### WHAT YOU ARE ASKED TO DO
Determine which lines of the records include the word "span", and copy them.

### Records excerpted from a collection
• • • • •
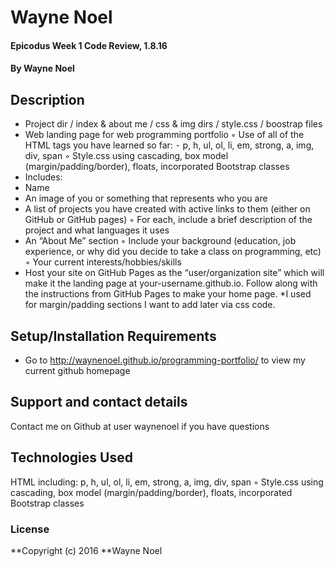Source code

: # Wayne Noel

#### Epicodus Week 1 Code Review, 1.8.16

#### By **Wayne Noel**

## Description

*	Project dir / index & about me / css & img dirs / style.css / boostrap files
*	Web landing page for web programming portfolio
◦	Use of all of the HTML tags you have learned so far:
⁃	p, h, ul, ol, li, em, strong, a, img, div, span
◦	Style.css using cascading, box model (margin/padding/border), floats, incorporated Bootstrap classes
*	Includes:
*	Name
*	An image of you or something that represents who you are
*	A list of projects you have created with active links to them (either on GitHub or GitHub pages)
◦	For each, include a brief description of the project and what languages it uses
*	An “About Me” section
◦	Include your background (education, job experience, or why did you decide to take a class on programming, etc)
◦	Your current interests/hobbies/skills
*	Host your site on GitHub Pages as the “user/organization site” which will make it the landing page at your-username.github.io. Follow along with the instructions from GitHub Pages to make your home page.
*I used <br> for margin/padding sections I want to add later via css code.

## Setup/Installation Requirements

* Go to http://waynenoel.github.io/programming-portfolio/ to view my current github homepage

## Support and contact details

Contact me on Github at user waynenoel if you have questions

## Technologies Used

HTML including:	p, h, ul, ol, li, em, strong, a, img, div, span
◦	Style.css using cascading, box model (margin/padding/border), floats, incorporated Bootstrap classes

### License

**Copyright (c) 2016 **Wayne Noel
• • • • •
### SOLUTION TO THE PROBLEM
⁃	p, h, ul, ol, li, em, strong, a, img, div, span
HTML including:	p, h, ul, ol, li, em, strong, a, img, div, span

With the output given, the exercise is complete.